E in un’intervista, al giornalista che lo criticava, rispose: «Mi interessa la religione, solo perché alcune chiese mi sembrano posti dove si può parlare di certe cose. Che senso ha la nostra vita? Crediamo in qualcosa di più grande di noi?». In una lunga conversazione col giornalista Tim Adams del 2012, in occasione dell’uscita del romanzo postumo di Wallace, Il re pallido, Karen racconta di aver costruito una macchina del perdono, una sorta di congegno della riconciliazione: «L’idea era questa: scrivevi la cosa che volevi perdonare, o per la quale volevi essere perdonato, e un aspiratore risucchiava il foglietto da un’estremità, per poi restituirlo dall’altra fatto a brandelli ». Karen l’ha esposta in una galleria di Pasadena. E spiega: «Non so se i genitori di David provino rabbia nei suoi confronti. Ma ho parlato con altre persone che hanno perso nello stesso modo un marito, una moglie, un padre o una madre, e la rabbia è un sentimento perfettamente legittimo: ecco perché la macchina del perdono».
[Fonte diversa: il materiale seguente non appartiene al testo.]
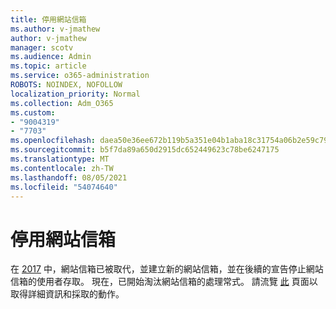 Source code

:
 ```yaml
---
title: 停用網站信箱
ms.author: v-jmathew
author: v-jmathew
manager: scotv
ms.audience: Admin
ms.topic: article
ms.service: o365-administration
ROBOTS: NOINDEX, NOFOLLOW
localization_priority: Normal
ms.collection: Adm_O365
ms.custom:
- "9004319"
- "7703"
ms.openlocfilehash: daea50e36ee672b119b5a351e04b1aba18c31754a06b2e59c792e2c748cfcca6
ms.sourcegitcommit: b5f7da89a650d2915dc652449623c78be6247175
ms.translationtype: MT
ms.contentlocale: zh-TW
ms.lasthandoff: 08/05/2021
ms.locfileid: "54074640"
---
```

# <a name="retirement-of-site-mailbox"></a>停用網站信箱

在 [2017](https://techcommunity.microsoft.com/t5/microsoft-sharepoint-blog/deprecation-of-site-mailboxes/ba-p/93028) 中，網站信箱已被取代，並建立新的網站信箱，並在後續的宣告停止網站信箱的使用者存取。 現在，已開始淘汰網站信箱的處理常式。 請流覽 [此](https://aka.ms/SiteMailboxRetirement) 頁面以取得詳細資訊和採取的動作。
È singolare che negli ultimi anni siano stati pubblicati diversi volumi in cui scrittori di varia estrazione, dall’americana Joyce Carol Oates (Storia di una vedova, Bompiani 2013) all’inglese Julian Barnes (Livelli di vita, Einaudi 2013, da cui è stato tratto un recente buon film, L’altra metà della storia) e all’ungherese Sandor Marai (L’ultimo dono, Adelphi 2009), si confrontano con la morte del proprio coniuge, dovuta a malattia o a morte improvvisa. E per tutti, credenti e non, il tormento pare non finire mai. Tanto che l’autore delle Braci, rimasto solo a Los Angeles, preferirà togliersi la vita piuttosto che continuare a soffrire. A sua volta C.S. Lewis, stravolto per la perdita del’amatissima Joy, avrebbe raccontato il suo tormento in un libretto, Diario di un dolore, pubblicato nel 1961 (in Italia da Adelphi nel 1990). La morte della moglie scuote la sua fede: l’autore delle famose Lettere di Berlicche e delle Cronache di Narnia, convertito dall’ateismo al cristianesimo anglicano e da allora fervido apologeta, si rivela davvero inconsolabile, giungendo come Giobbe a sfidare Dio.